The Fun of It
- 1977 Academy Press edition
- Author: Amelia Earhart
- Language: English
- Genre: memoir; biography
- Publisher: Harcourt, Brace and Company
- Publication date: 1932
- Publication place: United States
- Media type: Print (Papers of My Own Flying and of Women in Aviation), 1932. Amelia Earhart

= The Fun of It =

1932 book by Amelia Earhart

The Fun of It is Amelia Earhart's second book after her travelogue 20 Hrs. 40 Min.

== Summary ==
In it, Earhart recollects how she became interested in being an aviator, as well as becoming aviation editor for Cosmopolitan Magazine. She recounts her 1928 trans-Atlantic flight.

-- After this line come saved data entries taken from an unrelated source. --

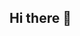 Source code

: ## Hi there 👋

<!--
**luizhpscheffer/luizhpscheffer** is a ✨ _special_ ✨ repository because its `README.md` (this file) appears on your GitHub profile.

Here are some ideas to get you started:

- 🌱 I’m currently learning python and javascript
- 🤔 I’m looking for help with everything
-->

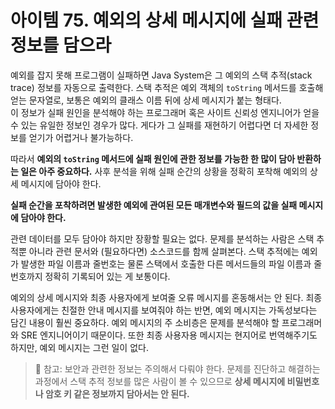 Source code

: # 아이템 75. 예외의 상세 메시지에 실패 관련 정보를 담으라
예외를 잡지 못해 프로그램이 실패하면 Java System은 그 예외의 스택 추적(stack trace) 정보를 자동으로 출력한다. 스택 추적은 예외 객체의 `toString` 메서드를 호출해 얻는 문자열로, 보통은 예외의 클래스 이름 뒤에 상세 메시지가 붙는 형태다.  
이 정보가 실패 원인을 분석해야 하는 프로그래머 혹은 사이트 신뢰성 엔지니어가 얻을 수 있는 유일한 정보인 경우가 많다. 게다가 그 실패를 재현하기 어렵다면 더 자세한 정보를 얻기가 어렵거나 불가능하다.

따라서 **예외의 `toString` 메서드에 실패 원인에 관한 정보를 가능한 한 많이 담아 반환하는 일은 아주 중요하다.** 사후 분석을 위해 실패 순간의 상황을 정확히 포착해 예외의 상세 메시지에 담아야 한다.

**실패 순간을 포착하려면 발생한 예외에 관여된 모든 매개변수와 필드의 값을 실패 메시지에 담아야 한다.**

관련 데이터를 모두 담아야 하지만 장황할 필요는 없다. 문제를 분석하는 사람은 스택 추적뿐 아니라 관련 문서와 (필요하다면) 소스코드를 함께 살펴본다. 스택 추적에는 예외가 발생한 파일 이름과 줄번호는 물론 스택에서 호출한 다른 메서드들의 파일 이름과 줄번호까지 정확히 기록되어 있는 게 보통이다.

예외의 상세 메시지와 최종 사용자에게 보여줄 오류 메시지를 혼동해서는 안 된다. 최종 사용자에게는 친절한 안내 메시지를 보여줘야 하는 반면, 예외 메시지는 가독성보다는 담긴 내용이 훨씬 중요하다. 예외 메시지의 주 소비층은 문제를 분석해야 할 프로그래머와 SRE 엔지니어이기 때문이다. 또한 최종 사용자용 메시지는 현지어로 번역해주기도 하지만, 예외 메시지는 그런 일이 없다.

> 📌 참고: 보안과 관련한 정보는 주의해서 다뤄야 한다. 문제를 진단하고 해결하는 과정에서 스택 추적 정보를 많은 사람이 볼 수 있으므로 **상세 메시지에 비밀번호나 암호 키 같은 정보까지 담아서는 안 된다.**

She also profiles the careers of other pioneering female flyers of her time. Earhart encourages young women to follow their own careers and dreams. The title comes from her quote "Flying may not be all plain sailing, but the fun of it is worth the price."

Earhart's next book, Last Flight, would be published posthumously.

== Development ==
Earhart went over the proofs for the book in the days before her solo transatlantic flight in May 1932.

== Lecture Tour ==
In 1933 Earhart went on a lecture tour to promote the book. One of her stops was in Seattle, Washington.